Mariupol underwent a three month-long siege by Russia’s invasion forces. This led to a major humanitarian catastrophe in the city, which used to be the most developed one in the Donbas area.

Russia’s invasion forces bombed residential districts and critical infrastructure, while also blocking any efforts to provide humanitarian assistance to residents. At least 25,000 city residents have died since the beginning of the war. Many weren’t properly buried.

Vadym Boichenko, the mayor of Mariupol, said earlier that shortages of clean water may lead to a massive spread of infectious diseases, especially during the summer. By the year’s end, another 10,000 local residents might die due to the dreadful humanitarian situation, he said.

Neither hospitals, nor social facilities are able to work properly in Mariupol. The city’s economy, which used to be based on a large industrial sector with two major steel plants, is has come to a halt.

Meanwhile, global leaders who see the humanitarian situation in Mariupol and Kherson have different views about whether resolving the war through diplomacy is possible.

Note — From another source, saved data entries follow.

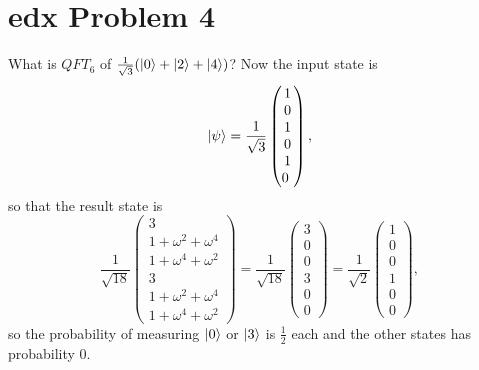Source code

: \documentclass[10pt]{article}
\begin{document}
\section*{edx Problem 4}
What is $QFT_6$ of $\frac{1}{\sqrt{3}} ( \ket{0} + \ket{2} + \ket{4} )$? Now the input state is
\[
\ket{\psi} = 
\frac{1}{\sqrt{3}}
\begin{pmatrix}
1 \\ 0 \\ 1 \\ 0 \\ 1 \\ 0 \
\end{pmatrix},
\]
so that the result state is
\[
\frac{1}{\sqrt{18}}
\begin{pmatrix}
3 \\
1 + \omega^2 + \omega^4 \\
1 + \omega^4 + \omega^2 \\
3 \\
1 + \omega^2 + \omega^4 \\
1 + \omega^4 + \omega^2 
\end{pmatrix}
= 
\frac{1}{\sqrt{18}}
\begin{pmatrix}
3 \\
0 \\
0 \\
3 \\
0 \\
0
\end{pmatrix}
= 
\frac{1}{\sqrt{2}}
\begin{pmatrix}
1 \\
0 \\
0 \\
1 \\
0 \\
0
\end{pmatrix},
\]
 so the probability of measuring $\ket{0}$ or $\ket{3}$ is $\frac{1}{2}$ each and the other states has probability 0.
\end{document}
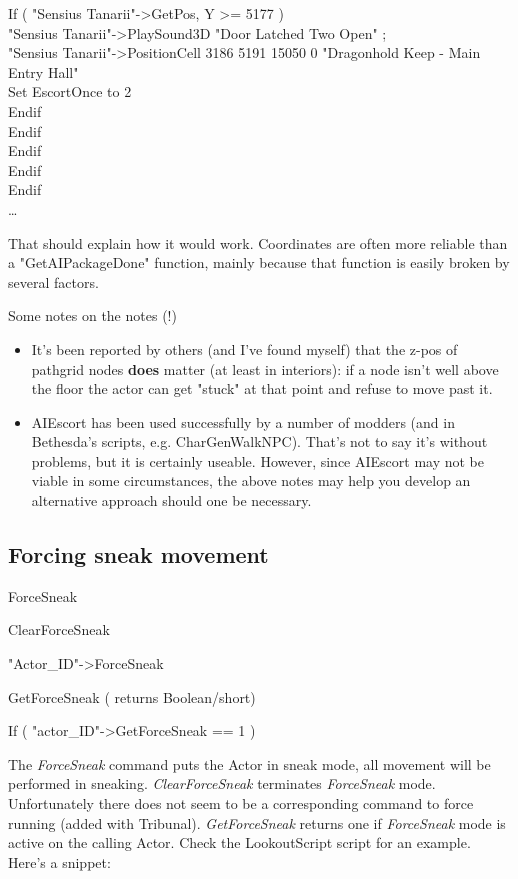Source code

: \documentclass[
]{article}
\begin{document}
If ( "Sensius Tanarii"-\textgreater GetPos, Y \textgreater= 5177 )\\
"Sensius Tanarii"-\textgreater PlaySound3D "Door Latched Two Open" ;\\
"Sensius Tanarii"-\textgreater PositionCell 3186 5191 15050 0
"Dragonhold Keep - Main Entry Hall"\\
Set EscortOnce to 2\\
Endif\\
Endif\\
Endif\\
Endif\\
Endif\\
\ldots{}

That should explain how it would work. Coordinates are often more
reliable than a "GetAIPackageDone" function, mainly because that
function is easily broken by several factors.

Some notes on the notes (!)

\begin{itemize}
\item
  It's been reported by others (and I've found myself) that the z-pos of
  pathgrid nodes \textbf{does} matter (at least in interiors): if a node
  isn't well above the floor the actor can get "stuck" at that point and
  refuse to move past it.
\item
  AIEscort has been used successfully by a number of modders (and in
  Bethesda's scripts, e.g. CharGenWalkNPC). That's not to say it's
  without problems, but it is certainly useable. However, since AIEscort
  may not be viable in some circumstances, the above notes may help you
  develop an alternative approach should one be necessary.
\end{itemize}

\hypertarget{forcing-sneak-movement}{%
\subsection{Forcing sneak movement}\label{forcing-sneak-movement}}

ForceSneak

ClearForceSneak

"Actor\_ID"-\textgreater ForceSneak

GetForceSneak ( returns Boolean/short)

If ( "actor\_ID"-\textgreater GetForceSneak == 1 )

The \emph{ForceSneak} command puts the Actor in sneak mode, all movement
will be performed in sneaking. \emph{ClearForceSneak} terminates
\emph{ForceSneak} mode. Unfortunately there does not seem to be a
corresponding command to force running (added with Tribunal).
\emph{GetForceSneak} returns one if \emph{ForceSneak} mode is active on
the calling Actor. Check the LookoutScript script for an example. Here's
a snippet:
\end{document}
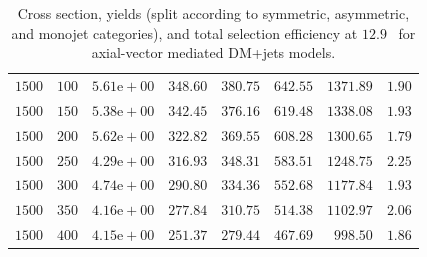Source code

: \begin{table}
{\begin{tabular}{rrlrrrrr}
         $1500$ & $100$ & $5.61\text{e}+00$ &   $348.60$ &    $380.75$ &    $642.55$ &   $1371.89$ & $1.90$ \\
         $1500$ & $150$ & $5.38\text{e}+00$ &   $342.45$ &    $376.16$ &    $619.48$ &   $1338.08$ & $1.93$ \\
         $1500$ & $200$ & $5.62\text{e}+00$ &   $322.82$ &    $369.55$ &    $608.28$ &   $1300.65$ & $1.79$ \\
         $1500$ & $250$ & $4.29\text{e}+00$ &   $316.93$ &    $348.31$ &    $583.51$ &   $1248.75$ & $2.25$ \\
         $1500$ & $300$ & $4.74\text{e}+00$ &   $290.80$ &    $334.36$ &    $552.68$ &   $1177.84$ & $1.93$ \\
         $1500$ & $350$ & $4.16\text{e}+00$ &   $277.84$ &    $310.75$ &    $514.38$ &   $1102.97$ & $2.06$ \\
         $1500$ & $400$ & $4.15\text{e}+00$ &   $251.37$ &    $279.44$ &    $467.69$ &    $998.50$ & $1.86$ \\
        \hline\hline
    \end{tabular}
    }
    \caption{Cross section, yields (split according to symmetric, asymmetric, 
        and monojet categories), and total selection efficiency at $12.9$~\ifb 
        for axial-vector mediated DM+jets models.}
    \label{tab:DMAV_yld}
\end{table}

Jens Stoltenberg, NATO’s secretary general, has said he expects Ukraine and Russia to engage into a new round of negotiations, as the war is pretty much in a stalemate and is severely exhausting both armies.

But Antony Blinken, U.S. secretary of state, said during an appearance at a Foreign Affairs publication online event that at current stage Russian diplomacy doesn’t look willing to engage in any honest negotiations.

U.S. diplomacy remains committed to negotiations where it’s possible, he said. All the same, Ukraine should make its own decisions, Blinken said.